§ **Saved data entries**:
^^^^^^^^^^^^^^^^
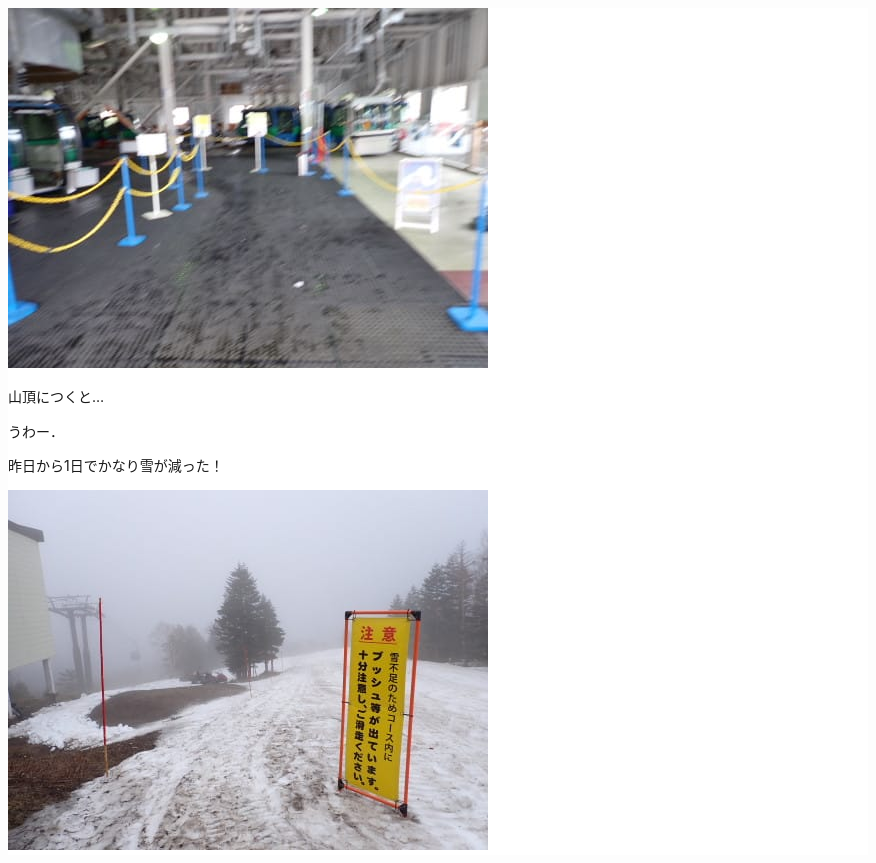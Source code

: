 ![3672700d01db6e08133451258f896e70.jpg](images/3672700d01db6e08133451258f896e70.jpg)







山頂につくと…


うわー．


昨日から1日でかなり雪が減った！




![964fb646006c7782ef3e8ae2fe1b8484.jpg](images/964fb646006c7782ef3e8ae2fe1b8484.jpg)
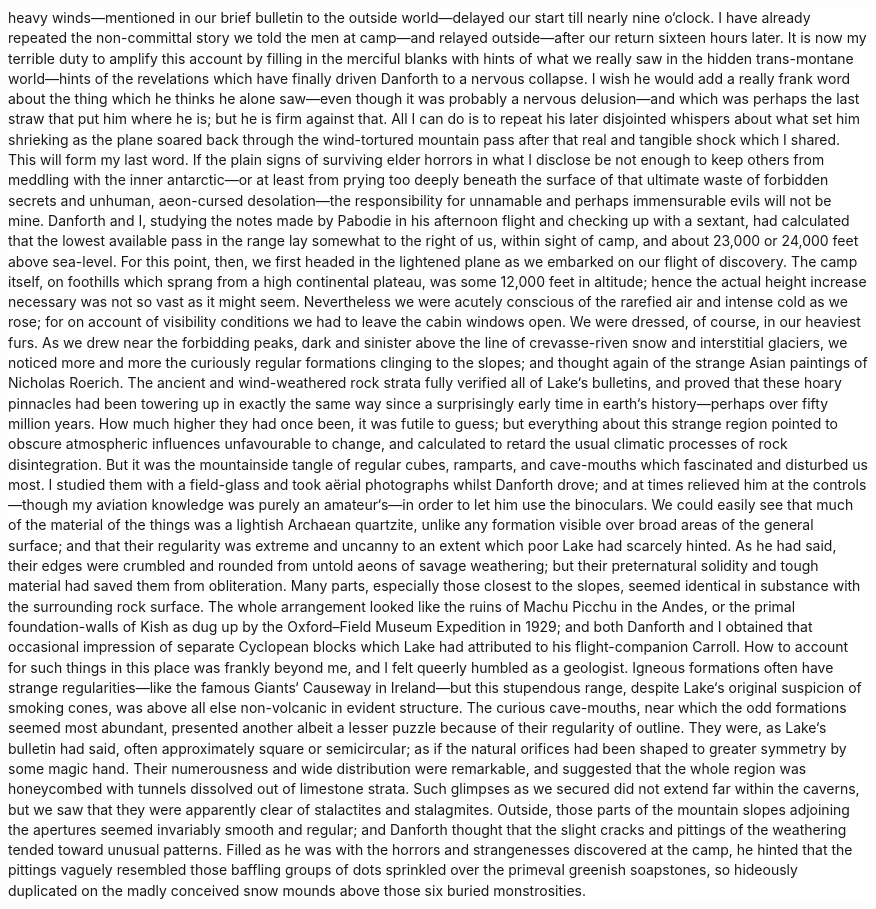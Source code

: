 heavy winds—mentioned in our brief bulletin to the outside world—delayed our start till nearly
nine o‘clock.
I have already repeated the non-committal story we told the men at camp—and relayed
outside—after our return sixteen hours later. It is now my terrible duty to amplify this account
by filling in the merciful blanks with hints of what we really saw in the hidden trans-montane
world—hints of the revelations which have finally driven Danforth to a nervous collapse. I wish
he would add a really frank word about the thing which he thinks he alone saw—even though
it was probably a nervous delusion—and which was perhaps the last straw that put him where
he is; but he is firm against that. All I can do is to repeat his later disjointed whispers about
what set him shrieking as the plane soared back through the wind-tortured mountain pass
after that real and tangible shock which I shared. This will form my last word. If the plain signs
of surviving elder horrors in what I disclose be not enough to keep others from meddling with
the inner antarctic—or at least from prying too deeply beneath the surface of that ultimate
waste of forbidden secrets and unhuman, aeon-cursed desolation—the responsibility for
unnamable and perhaps immensurable evils will not be mine.
Danforth and I, studying the notes made by Pabodie in his afternoon flight and checking up
with a sextant, had calculated that the lowest available pass in the range lay somewhat to the
right of us, within sight of camp, and about 23,000 or 24,000 feet above sea-level. For this
point, then, we first headed in the lightened plane as we embarked on our flight of discovery.
The camp itself, on foothills which sprang from a high continental plateau, was some 12,000
feet in altitude; hence the actual height increase necessary was not so vast as it might seem.
Nevertheless we were acutely conscious of the rarefied air and intense cold as we rose; for
on account of visibility conditions we had to leave the cabin windows open. We were dressed,
of course, in our heaviest furs.
As we drew near the forbidding peaks, dark and sinister above the line of crevasse-riven
snow and interstitial glaciers, we noticed more and more the curiously regular formations
clinging to the slopes; and thought again of the strange Asian paintings of Nicholas Roerich.
The ancient and wind-weathered rock strata fully verified all of Lake‘s bulletins, and proved
that these hoary pinnacles had been towering up in exactly the same way since a surprisingly
early time in earth‘s history—perhaps over fifty million years. How much higher they had once
been, it was futile to guess; but everything about this strange region pointed to obscure
atmospheric influences unfavourable to change, and calculated to retard the usual climatic
processes of rock disintegration.
But it was the mountainside tangle of regular cubes, ramparts, and cave-mouths which
fascinated and disturbed us most. I studied them with a field-glass and took aërial
photographs whilst Danforth drove; and at times relieved him at the controls—though my
aviation knowledge was purely an amateur‘s—in order to let him use the binoculars. We could
easily see that much of the material of the things was a lightish Archaean quartzite, unlike any
formation visible over broad areas of the general surface; and that their regularity was
extreme and uncanny to an extent which poor Lake had scarcely hinted.
As he had said, their edges were crumbled and rounded from untold aeons of savage
weathering; but their preternatural solidity and tough material had saved them from
obliteration. Many parts, especially those closest to the slopes, seemed identical in substance
with the surrounding rock surface. The whole arrangement looked like the ruins of Machu
Picchu in the Andes, or the primal foundation-walls of Kish as dug up by the Oxford–Field
Museum Expedition in 1929; and both Danforth and I obtained that occasional impression of
separate Cyclopean blocks which Lake had attributed to his flight-companion Carroll. How to
account for such things in this place was frankly beyond me, and I felt queerly humbled as a
geologist. Igneous formations often have strange regularities—like the famous Giants‘
Causeway in Ireland—but this stupendous range, despite Lake‘s original suspicion of
smoking cones, was above all else non-volcanic in evident structure.
The curious cave-mouths, near which the odd formations seemed most abundant, presented
another albeit a lesser puzzle because of their regularity of outline. They were, as Lake‘s
bulletin had said, often approximately square or semicircular; as if the natural orifices had
been shaped to greater symmetry by some magic hand. Their numerousness and wide
distribution were remarkable, and suggested that the whole region was honeycombed with
tunnels dissolved out of limestone strata. Such glimpses as we secured did not extend far
within the caverns, but we saw that they were apparently clear of stalactites and stalagmites.
Outside, those parts of the mountain slopes adjoining the apertures seemed invariably
smooth and regular; and Danforth thought that the slight cracks and pittings of the weathering
tended toward unusual patterns. Filled as he was with the horrors and strangenesses
discovered at the camp, he hinted that the pittings vaguely resembled those baffling groups of
dots sprinkled over the primeval greenish soapstones, so hideously duplicated on the madly
conceived snow mounds above those six buried monstrosities.
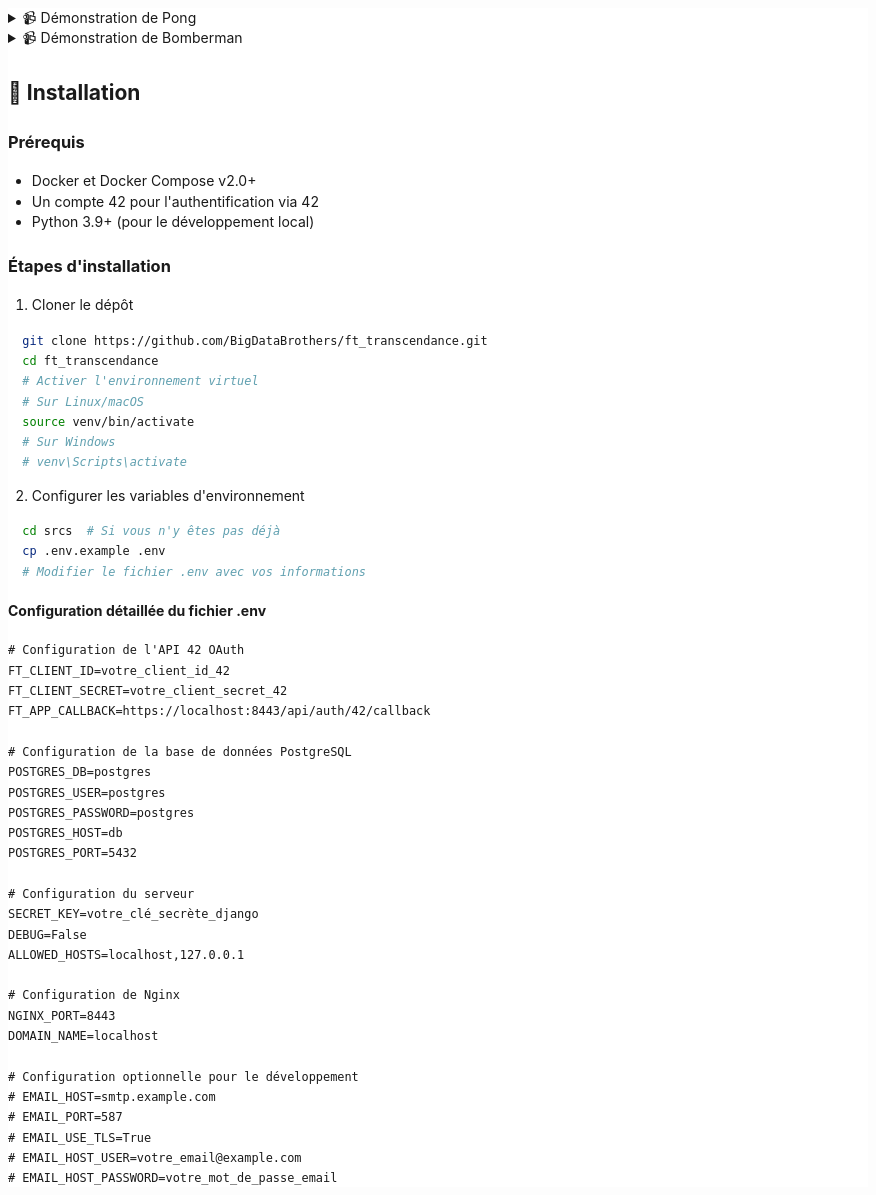 <details><summary>📹 Démonstration de Pong</summary></details>

<details><summary>📹 Démonstration de Bomberman</summary></details>


## 🔧 Installation

### Prérequis
- Docker et Docker Compose v2.0+
- Un compte 42 pour l'authentification via 42
- Python 3.9+ (pour le développement local)

### Étapes d'installation

1. Cloner le dépôt
```bash
  git clone https://github.com/BigDataBrothers/ft_transcendance.git
  cd ft_transcendance
  # Activer l'environnement virtuel
  # Sur Linux/macOS
  source venv/bin/activate
  # Sur Windows
  # venv\Scripts\activate
```

2. Configurer les variables d'environnement
```bash
  cd srcs  # Si vous n'y êtes pas déjà
  cp .env.example .env
  # Modifier le fichier .env avec vos informations
```
   
   #### Configuration détaillée du fichier .env
   
   ```
   # Configuration de l'API 42 OAuth
   FT_CLIENT_ID=votre_client_id_42
   FT_CLIENT_SECRET=votre_client_secret_42
   FT_APP_CALLBACK=https://localhost:8443/api/auth/42/callback
   
   # Configuration de la base de données PostgreSQL
   POSTGRES_DB=postgres
   POSTGRES_USER=postgres
   POSTGRES_PASSWORD=postgres
   POSTGRES_HOST=db
   POSTGRES_PORT=5432
   
   # Configuration du serveur
   SECRET_KEY=votre_clé_secrète_django
   DEBUG=False
   ALLOWED_HOSTS=localhost,127.0.0.1
   
   # Configuration de Nginx
   NGINX_PORT=8443
   DOMAIN_NAME=localhost
   
   # Configuration optionnelle pour le développement
   # EMAIL_HOST=smtp.example.com
   # EMAIL_PORT=587
   # EMAIL_USE_TLS=True
   # EMAIL_HOST_USER=votre_email@example.com
   # EMAIL_HOST_PASSWORD=votre_mot_de_passe_email
   ```
   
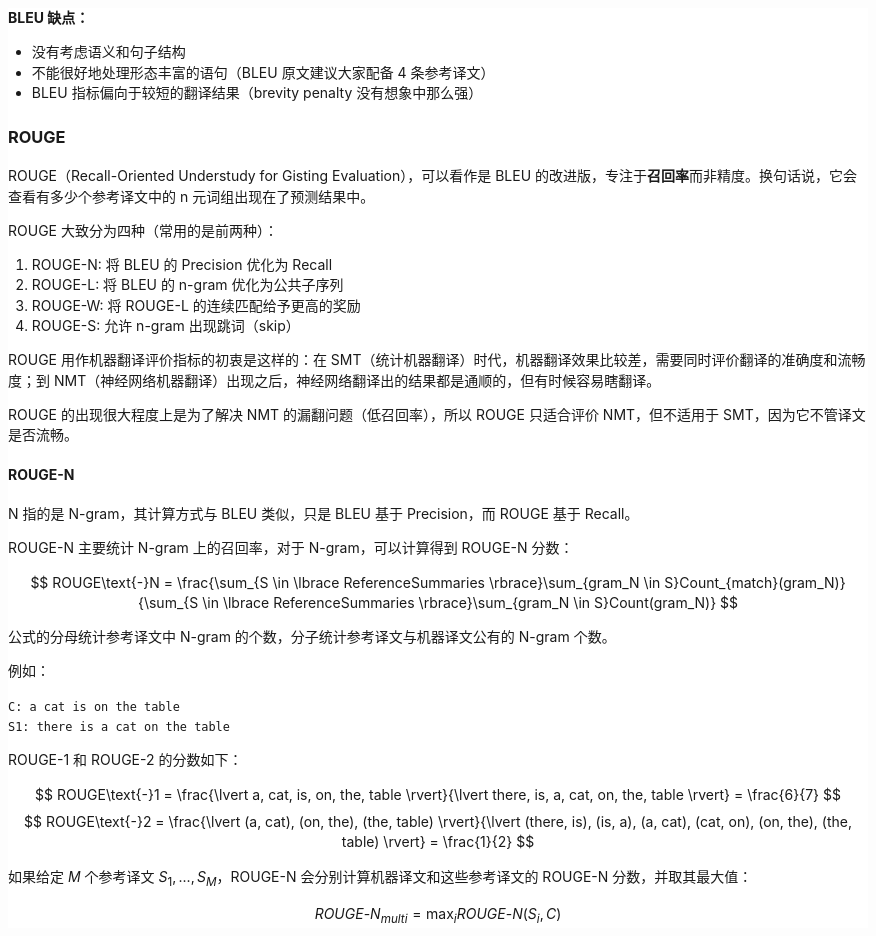 **BLEU 缺点：**

- 没有考虑语义和句子结构
- 不能很好地处理形态丰富的语句（BLEU 原文建议大家配备 4 条参考译文）
- BLEU 指标偏向于较短的翻译结果（brevity penalty 没有想象中那么强）

### ROUGE

ROUGE（Recall-Oriented Understudy for Gisting Evaluation），可以看作是 BLEU 的改进版，专注于**召回率**而非精度。换句话说，它会查看有多少个参考译文中的 n 元词组出现在了预测结果中。

ROUGE 大致分为四种（常用的是前两种）：

1. ROUGE-N: 将 BLEU 的 Precision 优化为 Recall
2. ROUGE-L: 将 BLEU 的 n-gram 优化为公共子序列
3. ROUGE-W: 将 ROUGE-L 的连续匹配给予更高的奖励
4. ROUGE-S: 允许 n-gram 出现跳词（skip）

ROUGE 用作机器翻译评价指标的初衷是这样的：在 SMT（统计机器翻译）时代，机器翻译效果比较差，需要同时评价翻译的准确度和流畅度；到 NMT（神经网络机器翻译）出现之后，神经网络翻译出的结果都是通顺的，但有时候容易瞎翻译。

ROUGE 的出现很大程度上是为了解决 NMT 的漏翻问题（低召回率），所以 ROUGE 只适合评价 NMT，但不适用于 SMT，因为它不管译文是否流畅。

#### ROUGE-N

N 指的是 N-gram，其计算方式与 BLEU 类似，只是 BLEU 基于 Precision，而 ROUGE 基于 Recall。

ROUGE-N 主要统计 N-gram 上的召回率，对于 N-gram，可以计算得到 ROUGE-N 分数：

$$
ROUGE\text{-}N = \frac{\sum_{S \in \lbrace ReferenceSummaries \rbrace}\sum_{gram_N \in S}Count_{match}(gram_N)}{\sum_{S \in \lbrace ReferenceSummaries \rbrace}\sum_{gram_N \in S}Count(gram_N)}
$$

公式的分母统计参考译文中 N-gram 的个数，分子统计参考译文与机器译文公有的 N-gram 个数。

例如：

```
C: a cat is on the table
S1: there is a cat on the table
```

ROUGE-1 和 ROUGE-2 的分数如下：

$$
ROUGE\text{-}1 = \frac{\lvert a, cat, is, on, the, table \rvert}{\lvert there, is, a, cat, on, the, table \rvert} = \frac{6}{7}
$$
$$
ROUGE\text{-}2 = \frac{\lvert (a, cat), (on, the), (the, table) \rvert}{\lvert (there, is), (is, a), (a, cat), (cat, on), (on, the), (the, table) \rvert} = \frac{1}{2}
$$

如果给定 $M$ 个参考译文 $S_1, ..., S_M$，ROUGE-N 会分别计算机器译文和这些参考译文的 ROUGE-N 分数，并取其最大值：

$$
ROUGE\text{-}N_{multi}= \max_i ROUGE\text{-}N(S_i, C)
$$
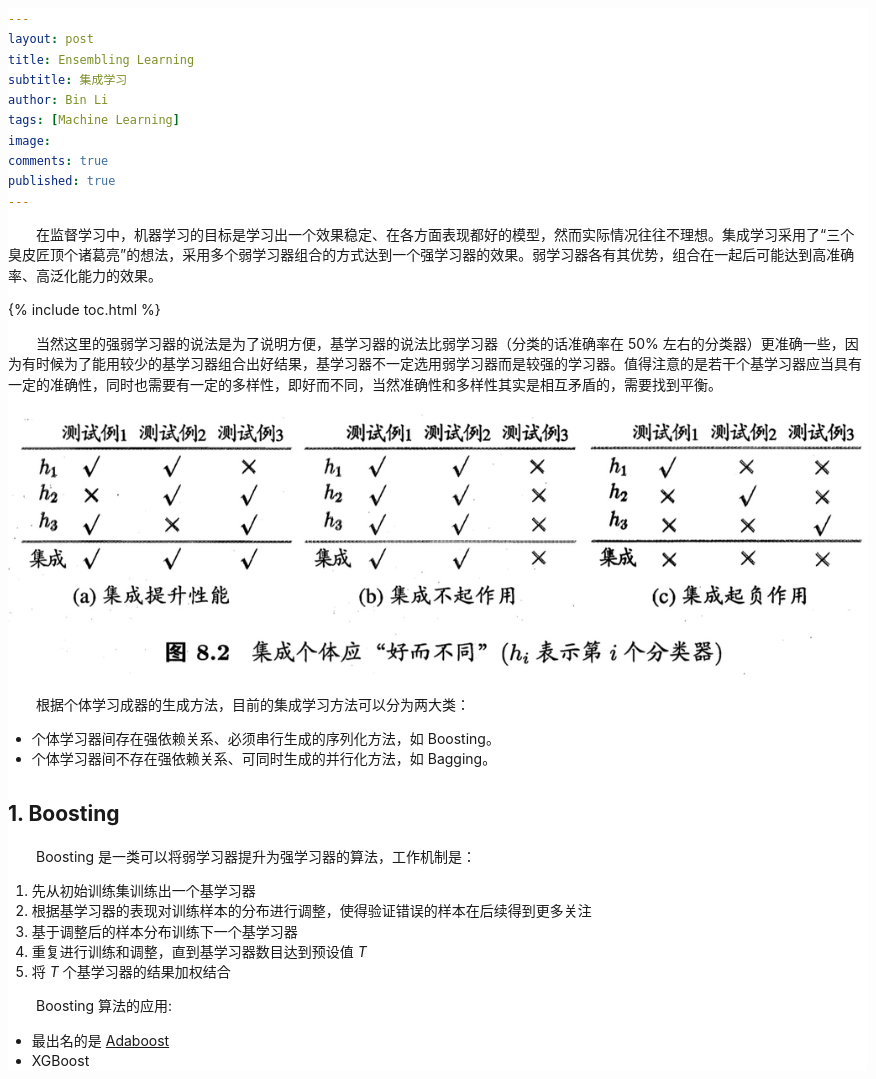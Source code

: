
 ```yaml
---
layout: post
title: Ensembling Learning
subtitle: 集成学习
author: Bin Li
tags: [Machine Learning]
image: 
comments: true
published: true
---
```


　　在监督学习中，机器学习的目标是学习出一个效果稳定、在各方面表现都好的模型，然而实际情况往往不理想。集成学习采用了“三个臭皮匠顶个诸葛亮”的想法，采用多个弱学习器组合的方式达到一个强学习器的效果。弱学习器各有其优势，组合在一起后可能达到高准确率、高泛化能力的效果。

{% include toc.html %}

　　当然这里的强弱学习器的说法是为了说明方便，基学习器的说法比弱学习器（分类的话准确率在 50% 左右的分类器）更准确一些，因为有时候为了能用较少的基学习器组合出好结果，基学习器不一定选用弱学习器而是较强的学习器。值得注意的是若干个基学习器应当具有一定的准确性，同时也需要有一定的多样性，即好而不同，当然准确性和多样性其实是相互矛盾的，需要找到平衡。

<p align="center">
<img width="" src="/img/media/15575546857251.jpg">
</p>

　　根据个体学习成器的生成方法，目前的集成学习方法可以分为两大类：
* 个体学习器间存在强依赖关系、必须串行生成的序列化方法，如 Boosting。
* 个体学习器间不存在强依赖关系、可同时生成的并行化方法，如 Bagging。

## 1. Boosting
　　Boosting 是一类可以将弱学习器提升为强学习器的算法，工作机制是：
1. 先从初始训练集训练出一个基学习器
2. 根据基学习器的表现对训练样本的分布进行调整，使得验证错误的样本在后续得到更多关注
3. 基于调整后的样本分布训练下一个基学习器
4. 重复进行训练和调整，直到基学习器数目达到预设值 $T$
5. 将 $T$ 个基学习器的结果加权结合

　　Boosting 算法的应用:
* 最出名的是 [Adaboost](https://binlidaily.github.io/2018-10-29-adaboost/)
* XGBoost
^^^^^^^^^^^^^^^^
§ **YOUR GOAL**:
Above are the records; copy exactly the lines from the line with "obliteration. Many parts, especially" through the line with "tunnels dissolved out", both included.

§ **ANSWER AREA**:
obliteration. Many parts, especially those closest to the slopes, seemed identical in substance
with the surrounding rock surface. The whole arrangement looked like the ruins of Machu
Picchu in the Andes, or the primal foundation-walls of Kish as dug up by the Oxford–Field
Museum Expedition in 1929; and both Danforth and I obtained that occasional impression of
separate Cyclopean blocks which Lake had attributed to his flight-companion Carroll. How to
account for such things in this place was frankly beyond me, and I felt queerly humbled as a
geologist. Igneous formations often have strange regularities—like the famous Giants‘
Causeway in Ireland—but this stupendous range, despite Lake‘s original suspicion of
smoking cones, was above all else non-volcanic in evident structure.
The curious cave-mouths, near which the odd formations seemed most abundant, presented
another albeit a lesser puzzle because of their regularity of outline. They were, as Lake‘s
bulletin had said, often approximately square or semicircular; as if the natural orifices had
been shaped to greater symmetry by some magic hand. Their numerousness and wide
distribution were remarkable, and suggested that the whole region was honeycombed with
tunnels dissolved out of limestone strata. Such glimpses as we secured did not extend far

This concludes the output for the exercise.